Лет десять-двенадцать назад один француз, незадолго до того попавший на Гернзей, бродил по скалам западного берега, одинокий, печальный, скорбно вспоминая покинутую родину. В Париже прогуливаются безо всякой цели, на Гернзее бродят. Остров показался ему неприветливым. Кругом все утопало в тумане, волны ударялись о берег, море обрушивало на прибрежные утесы пенистые валы, небо было черным и мрачным. Это случилось весной; но весна на море чаще приносит ураганы, чем нежный ветерок. Бывает, в майские дни злые порывы ветра доносят клочки морской пены до верхушки сигнальной мачты на крыше замка Корнэ. Французу чудилось, что он попал в Англию; он не знал ни слова по-английски; изорванный ветром британский флаг развевался на куполе полуразрушенной башни, стоявшей на краю пустынного мыса; вдали виднелись две-три хижины; кругом был один лишь песок да колючий терновник; на берегу торчали старые батареи с широкими амбразурами.

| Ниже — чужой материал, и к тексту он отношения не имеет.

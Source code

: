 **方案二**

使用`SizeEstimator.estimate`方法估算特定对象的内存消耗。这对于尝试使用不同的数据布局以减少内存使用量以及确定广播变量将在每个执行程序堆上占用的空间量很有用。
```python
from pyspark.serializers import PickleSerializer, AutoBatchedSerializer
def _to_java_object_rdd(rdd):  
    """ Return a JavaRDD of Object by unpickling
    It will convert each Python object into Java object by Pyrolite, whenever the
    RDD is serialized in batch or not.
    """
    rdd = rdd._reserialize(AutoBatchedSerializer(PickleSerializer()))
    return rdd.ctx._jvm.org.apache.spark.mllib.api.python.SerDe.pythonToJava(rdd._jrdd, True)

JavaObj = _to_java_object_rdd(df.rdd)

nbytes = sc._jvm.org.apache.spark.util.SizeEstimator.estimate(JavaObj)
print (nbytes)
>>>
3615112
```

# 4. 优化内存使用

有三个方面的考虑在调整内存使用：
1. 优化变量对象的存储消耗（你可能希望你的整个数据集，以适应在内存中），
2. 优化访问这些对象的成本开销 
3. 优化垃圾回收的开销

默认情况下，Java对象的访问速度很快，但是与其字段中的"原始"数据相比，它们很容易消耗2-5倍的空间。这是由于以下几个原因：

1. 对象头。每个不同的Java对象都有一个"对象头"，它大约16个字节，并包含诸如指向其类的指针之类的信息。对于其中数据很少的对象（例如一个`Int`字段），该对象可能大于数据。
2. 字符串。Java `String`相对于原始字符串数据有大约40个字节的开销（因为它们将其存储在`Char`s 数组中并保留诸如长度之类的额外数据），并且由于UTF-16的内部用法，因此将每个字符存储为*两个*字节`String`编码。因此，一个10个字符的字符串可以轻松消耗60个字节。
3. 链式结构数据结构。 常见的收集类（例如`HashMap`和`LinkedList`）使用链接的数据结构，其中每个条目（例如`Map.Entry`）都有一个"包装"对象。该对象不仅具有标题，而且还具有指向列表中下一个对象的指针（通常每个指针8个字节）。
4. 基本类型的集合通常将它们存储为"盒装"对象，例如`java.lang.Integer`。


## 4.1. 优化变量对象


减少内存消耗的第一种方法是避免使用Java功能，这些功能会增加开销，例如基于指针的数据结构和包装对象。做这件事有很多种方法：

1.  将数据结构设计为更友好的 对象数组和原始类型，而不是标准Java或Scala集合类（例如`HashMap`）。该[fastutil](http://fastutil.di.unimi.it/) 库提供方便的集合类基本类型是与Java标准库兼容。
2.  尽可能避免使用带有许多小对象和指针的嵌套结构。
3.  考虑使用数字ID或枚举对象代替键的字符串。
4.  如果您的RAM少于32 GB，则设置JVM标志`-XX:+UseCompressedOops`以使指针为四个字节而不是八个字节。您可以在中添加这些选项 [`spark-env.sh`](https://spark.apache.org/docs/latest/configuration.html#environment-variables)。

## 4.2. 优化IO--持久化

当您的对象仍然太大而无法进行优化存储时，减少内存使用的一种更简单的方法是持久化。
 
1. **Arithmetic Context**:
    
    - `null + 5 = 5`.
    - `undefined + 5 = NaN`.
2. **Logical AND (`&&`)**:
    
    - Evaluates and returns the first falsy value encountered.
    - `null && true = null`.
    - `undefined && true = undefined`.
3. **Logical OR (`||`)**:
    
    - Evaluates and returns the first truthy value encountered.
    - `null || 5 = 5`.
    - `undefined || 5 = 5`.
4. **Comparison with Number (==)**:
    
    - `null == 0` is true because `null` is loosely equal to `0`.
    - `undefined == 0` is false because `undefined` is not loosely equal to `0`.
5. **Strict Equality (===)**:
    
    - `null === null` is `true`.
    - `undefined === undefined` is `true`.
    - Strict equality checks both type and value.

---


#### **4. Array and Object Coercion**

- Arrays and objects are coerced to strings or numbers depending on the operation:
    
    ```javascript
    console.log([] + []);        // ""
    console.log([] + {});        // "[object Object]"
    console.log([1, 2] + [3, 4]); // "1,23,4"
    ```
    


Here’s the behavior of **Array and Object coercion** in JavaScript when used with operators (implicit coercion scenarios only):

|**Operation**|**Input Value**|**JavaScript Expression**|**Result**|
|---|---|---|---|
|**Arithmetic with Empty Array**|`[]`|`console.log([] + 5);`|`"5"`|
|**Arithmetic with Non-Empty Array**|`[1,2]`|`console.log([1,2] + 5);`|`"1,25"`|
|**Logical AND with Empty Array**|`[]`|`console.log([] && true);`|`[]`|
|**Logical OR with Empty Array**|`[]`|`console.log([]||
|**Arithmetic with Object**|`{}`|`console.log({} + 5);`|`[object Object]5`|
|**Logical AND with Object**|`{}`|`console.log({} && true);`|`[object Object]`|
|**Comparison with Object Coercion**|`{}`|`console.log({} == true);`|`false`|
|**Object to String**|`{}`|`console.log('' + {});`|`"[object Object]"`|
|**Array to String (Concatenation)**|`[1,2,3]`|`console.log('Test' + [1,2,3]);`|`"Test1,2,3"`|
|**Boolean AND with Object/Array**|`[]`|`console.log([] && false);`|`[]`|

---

Камни, обтесанные человеческой рукой, казались такими же мрачными, как утесы, отшлифованные морем. Француз чувствовал, что в душе его растет печаль, тоска по родине. Он осмотрелся, начал прислушиваться: нигде ни одного светлого проблеска; в небе – тяжелые тучи, над морем – хищные птицы; весь горизонт точно затянут свинцом; сверху словно спускается непроницаемая завеса: призрак сплина в саване бурь; ничто не сулит надежды, ничто не напоминает о родине. Думы изгнанника становились все более мрачными.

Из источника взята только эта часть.